_WORK INSTRUCTIONS_.
Everything from the line containing "我不想谈论新兴市场、债券投机" through the final line of the listing below should be given again, word for word, and nothing else.
((
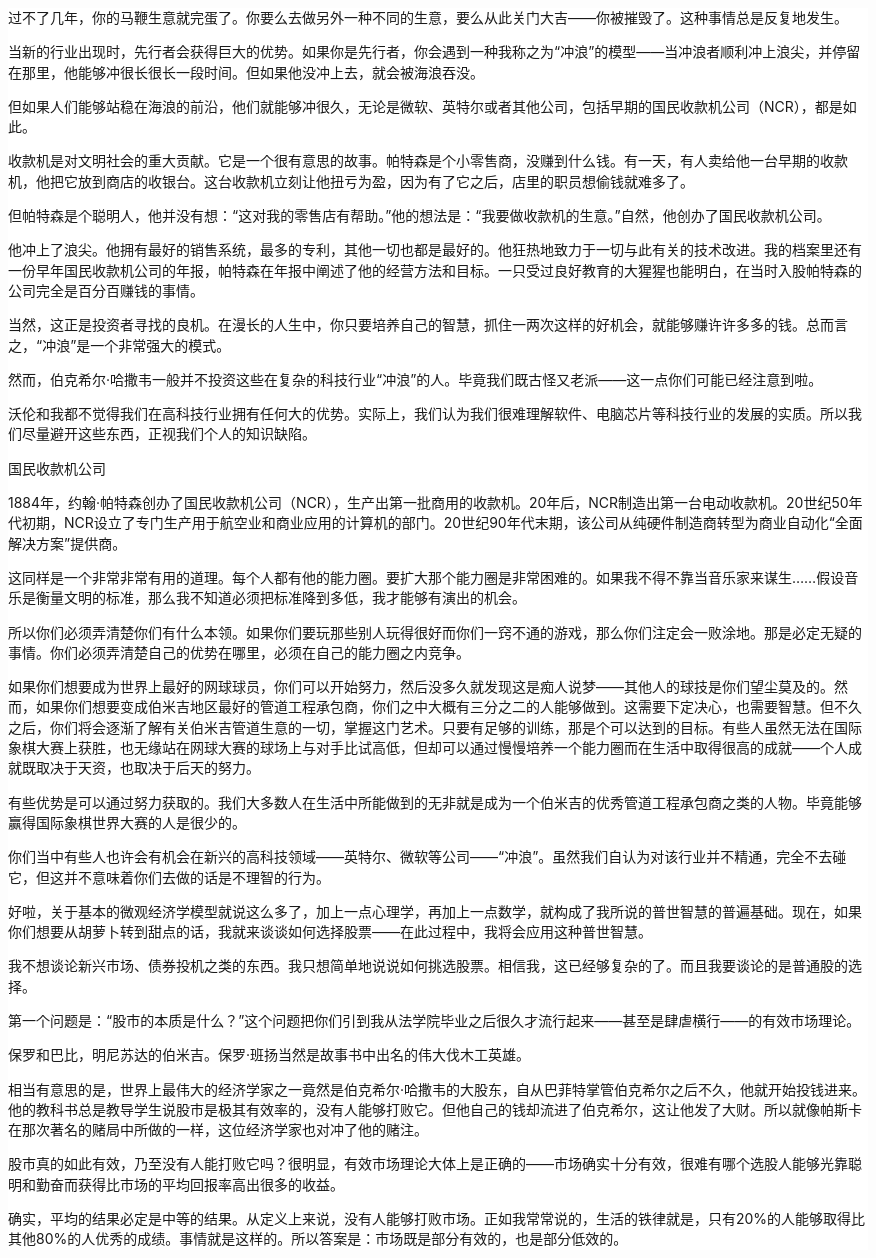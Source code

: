 过不了几年，你的马鞭生意就完蛋了。你要么去做另外一种不同的生意，要么从此关门大吉——你被摧毁了。这种事情总是反复地发生。

当新的行业出现时，先行者会获得巨大的优势。如果你是先行者，你会遇到一种我称之为“冲浪”的模型——当冲浪者顺利冲上浪尖，并停留在那里，他能够冲很长很长一段时间。但如果他没冲上去，就会被海浪吞没。

但如果人们能够站稳在海浪的前沿，他们就能够冲很久，无论是微软、英特尔或者其他公司，包括早期的国民收款机公司（NCR），都是如此。

收款机是对文明社会的重大贡献。它是一个很有意思的故事。帕特森是个小零售商，没赚到什么钱。有一天，有人卖给他一台早期的收款机，他把它放到商店的收银台。这台收款机立刻让他扭亏为盈，因为有了它之后，店里的职员想偷钱就难多了。



但帕特森是个聪明人，他并没有想：“这对我的零售店有帮助。”他的想法是：“我要做收款机的生意。”自然，他创办了国民收款机公司。

他冲上了浪尖。他拥有最好的销售系统，最多的专利，其他一切也都是最好的。他狂热地致力于一切与此有关的技术改进。我的档案里还有一份早年国民收款机公司的年报，帕特森在年报中阐述了他的经营方法和目标。一只受过良好教育的大猩猩也能明白，在当时入股帕特森的公司完全是百分百赚钱的事情。

当然，这正是投资者寻找的良机。在漫长的人生中，你只要培养自己的智慧，抓住一两次这样的好机会，就能够赚许许多多的钱。总而言之，“冲浪”是一个非常强大的模式。

然而，伯克希尔·哈撒韦一般并不投资这些在复杂的科技行业“冲浪”的人。毕竟我们既古怪又老派——这一点你们可能已经注意到啦。

沃伦和我都不觉得我们在高科技行业拥有任何大的优势。实际上，我们认为我们很难理解软件、电脑芯片等科技行业的发展的实质。所以我们尽量避开这些东西，正视我们个人的知识缺陷。




国民收款机公司

1884年，约翰·帕特森创办了国民收款机公司（NCR），生产出第一批商用的收款机。20年后，NCR制造出第一台电动收款机。20世纪50年代初期，NCR设立了专门生产用于航空业和商业应用的计算机的部门。20世纪90年代末期，该公司从纯硬件制造商转型为商业自动化“全面解决方案”提供商。



这同样是一个非常非常有用的道理。每个人都有他的能力圈。要扩大那个能力圈是非常困难的。如果我不得不靠当音乐家来谋生……假设音乐是衡量文明的标准，那么我不知道必须把标准降到多低，我才能够有演出的机会。

所以你们必须弄清楚你们有什么本领。如果你们要玩那些别人玩得很好而你们一窍不通的游戏，那么你们注定会一败涂地。那是必定无疑的事情。你们必须弄清楚自己的优势在哪里，必须在自己的能力圈之内竞争。

如果你们想要成为世界上最好的网球球员，你们可以开始努力，然后没多久就发现这是痴人说梦——其他人的球技是你们望尘莫及的。然而，如果你们想要变成伯米吉地区最好的管道工程承包商，你们之中大概有三分之二的人能够做到。这需要下定决心，也需要智慧。但不久之后，你们将会逐渐了解有关伯米吉管道生意的一切，掌握这门艺术。只要有足够的训练，那是个可以达到的目标。有些人虽然无法在国际象棋大赛上获胜，也无缘站在网球大赛的球场上与对手比试高低，但却可以通过慢慢培养一个能力圈而在生活中取得很高的成就——个人成就既取决于天资，也取决于后天的努力。

有些优势是可以通过努力获取的。我们大多数人在生活中所能做到的无非就是成为一个伯米吉的优秀管道工程承包商之类的人物。毕竟能够赢得国际象棋世界大赛的人是很少的。



你们当中有些人也许会有机会在新兴的高科技领域——英特尔、微软等公司——“冲浪”。虽然我们自认为对该行业并不精通，完全不去碰它，但这并不意味着你们去做的话是不理智的行为。

好啦，关于基本的微观经济学模型就说这么多了，加上一点心理学，再加上一点数学，就构成了我所说的普世智慧的普遍基础。现在，如果你们想要从胡萝卜转到甜点的话，我就来谈谈如何选择股票——在此过程中，我将会应用这种普世智慧。

我不想谈论新兴市场、债券投机之类的东西。我只想简单地说说如何挑选股票。相信我，这已经够复杂的了。而且我要谈论的是普通股的选择。

第一个问题是：“股市的本质是什么？”这个问题把你们引到我从法学院毕业之后很久才流行起来——甚至是肆虐横行——的有效市场理论。


保罗和巴比，明尼苏达的伯米吉。保罗·班扬当然是故事书中出名的伟大伐木工英雄。




相当有意思的是，世界上最伟大的经济学家之一竟然是伯克希尔·哈撒韦的大股东，自从巴菲特掌管伯克希尔之后不久，他就开始投钱进来。他的教科书总是教导学生说股市是极其有效率的，没有人能够打败它。但他自己的钱却流进了伯克希尔，这让他发了大财。所以就像帕斯卡在那次著名的赌局中所做的一样，这位经济学家也对冲了他的赌注。

股市真的如此有效，乃至没有人能打败它吗？很明显，有效市场理论大体上是正确的——市场确实十分有效，很难有哪个选股人能够光靠聪明和勤奋而获得比市场的平均回报率高出很多的收益。

确实，平均的结果必定是中等的结果。从定义上来说，没有人能够打败市场。正如我常常说的，生活的铁律就是，只有20%的人能够取得比其他80%的人优秀的成绩。事情就是这样的。所以答案是：市场既是部分有效的，也是部分低效的。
))
_YOUR SOLUTION_.
我不想谈论新兴市场、债券投机之类的东西。我只想简单地说说如何挑选股票。相信我，这已经够复杂的了。而且我要谈论的是普通股的选择。

第一个问题是：“股市的本质是什么？”这个问题把你们引到我从法学院毕业之后很久才流行起来——甚至是肆虐横行——的有效市场理论。


保罗和巴比，明尼苏达的伯米吉。保罗·班扬当然是故事书中出名的伟大伐木工英雄。




相当有意思的是，世界上最伟大的经济学家之一竟然是伯克希尔·哈撒韦的大股东，自从巴菲特掌管伯克希尔之后不久，他就开始投钱进来。他的教科书总是教导学生说股市是极其有效率的，没有人能够打败它。但他自己的钱却流进了伯克希尔，这让他发了大财。所以就像帕斯卡在那次著名的赌局中所做的一样，这位经济学家也对冲了他的赌注。

股市真的如此有效，乃至没有人能打败它吗？很明显，有效市场理论大体上是正确的——市场确实十分有效，很难有哪个选股人能够光靠聪明和勤奋而获得比市场的平均回报率高出很多的收益。

确实，平均的结果必定是中等的结果。从定义上来说，没有人能够打败市场。正如我常常说的，生活的铁律就是，只有20%的人能够取得比其他80%的人优秀的成绩。事情就是这样的。所以答案是：市场既是部分有效的，也是部分低效的。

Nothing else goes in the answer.